Labor fails to cost education promises
Labor has failed to explain its key education policies and has admitted to not costing billions of dollars' worth of promises.
Minister for Education and Early Learning Sarah Mitchell expressed concerns over Shadow Education Spokesperson Prue Car’s inability to answer basic questions on Labor’s key education policies.
“Labor’s key election promise is scrapping the public sector wages cap, and they have just admitted that they have not costed it,” Ms Mitchell said.
“This leaves parents in the dark about what will be cut from their child’s education so that Chris Minns can give a blank cheque to union bosses.”
Labor has also failed to articulate the cost breakdown of their other key promise, a four-year $400 million Education Future Fund.
“Prue Car was simply asked to detail the breakdown of their fund, which she could not do – nor could she confirm a single policy it would deliver,” Ms Mitchell said.

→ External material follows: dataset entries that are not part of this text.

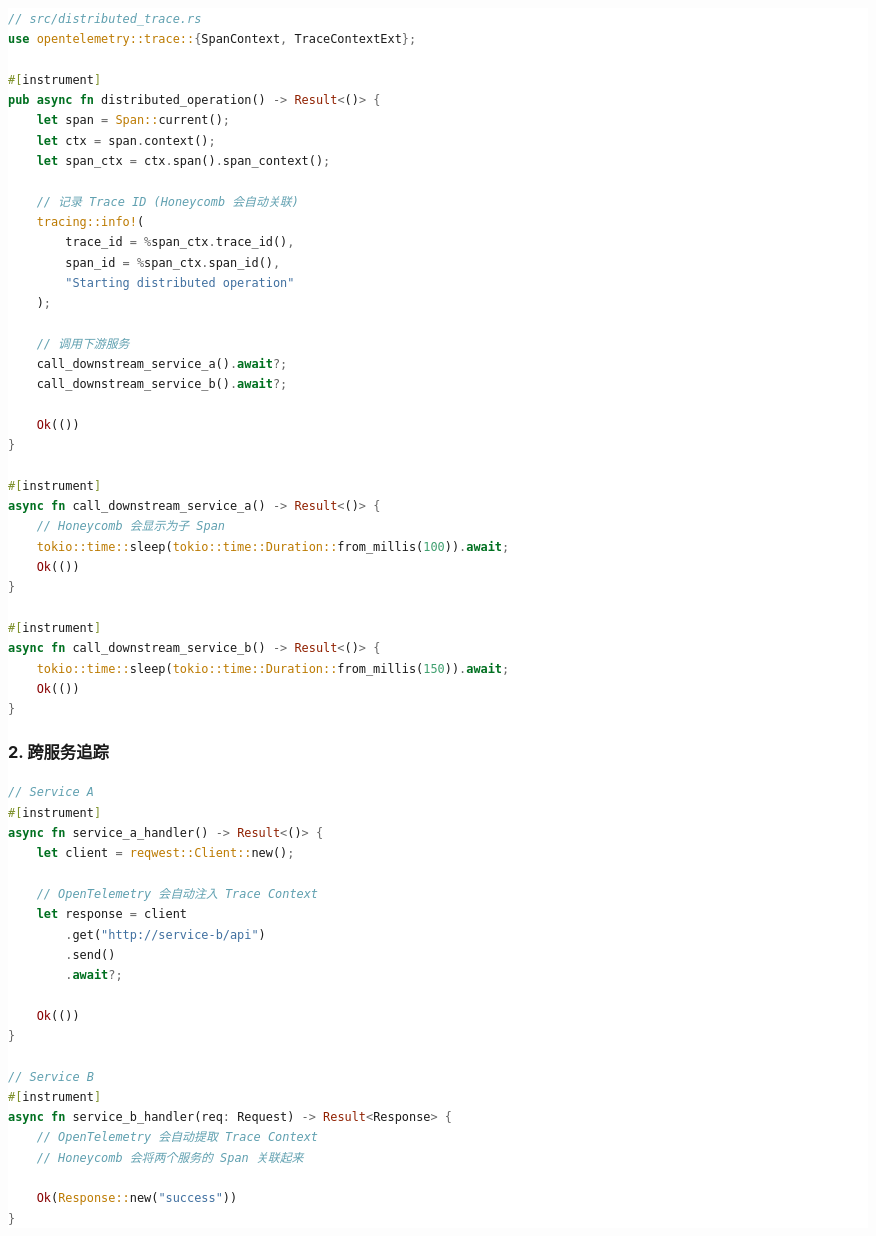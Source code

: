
 ```rust
// src/distributed_trace.rs
use opentelemetry::trace::{SpanContext, TraceContextExt};

#[instrument]
pub async fn distributed_operation() -> Result<()> {
    let span = Span::current();
    let ctx = span.context();
    let span_ctx = ctx.span().span_context();
    
    // 记录 Trace ID (Honeycomb 会自动关联)
    tracing::info!(
        trace_id = %span_ctx.trace_id(),
        span_id = %span_ctx.span_id(),
        "Starting distributed operation"
    );
    
    // 调用下游服务
    call_downstream_service_a().await?;
    call_downstream_service_b().await?;
    
    Ok(())
}

#[instrument]
async fn call_downstream_service_a() -> Result<()> {
    // Honeycomb 会显示为子 Span
    tokio::time::sleep(tokio::time::Duration::from_millis(100)).await;
    Ok(())
}

#[instrument]
async fn call_downstream_service_b() -> Result<()> {
    tokio::time::sleep(tokio::time::Duration::from_millis(150)).await;
    Ok(())
}
```

### 2. 跨服务追踪

```rust
// Service A
#[instrument]
async fn service_a_handler() -> Result<()> {
    let client = reqwest::Client::new();
    
    // OpenTelemetry 会自动注入 Trace Context
    let response = client
        .get("http://service-b/api")
        .send()
        .await?;
    
    Ok(())
}

// Service B
#[instrument]
async fn service_b_handler(req: Request) -> Result<Response> {
    // OpenTelemetry 会自动提取 Trace Context
    // Honeycomb 会将两个服务的 Span 关联起来
    
    Ok(Response::new("success"))
}
```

“Parents are being told this promise will somehow fund schools, while providing free tutoring for all students, more school counsellors, and more teachers, however Labor has no detail on how this will be achieved.
“It is completely unacceptable that Labor is not able to detail their key promises and their costs to the people of NSW, Chris Minns needs to tell parents what their families would miss out on under Labor.
“Under a Liberal and Nationals Government, parents have certainty and students have a brighter future.”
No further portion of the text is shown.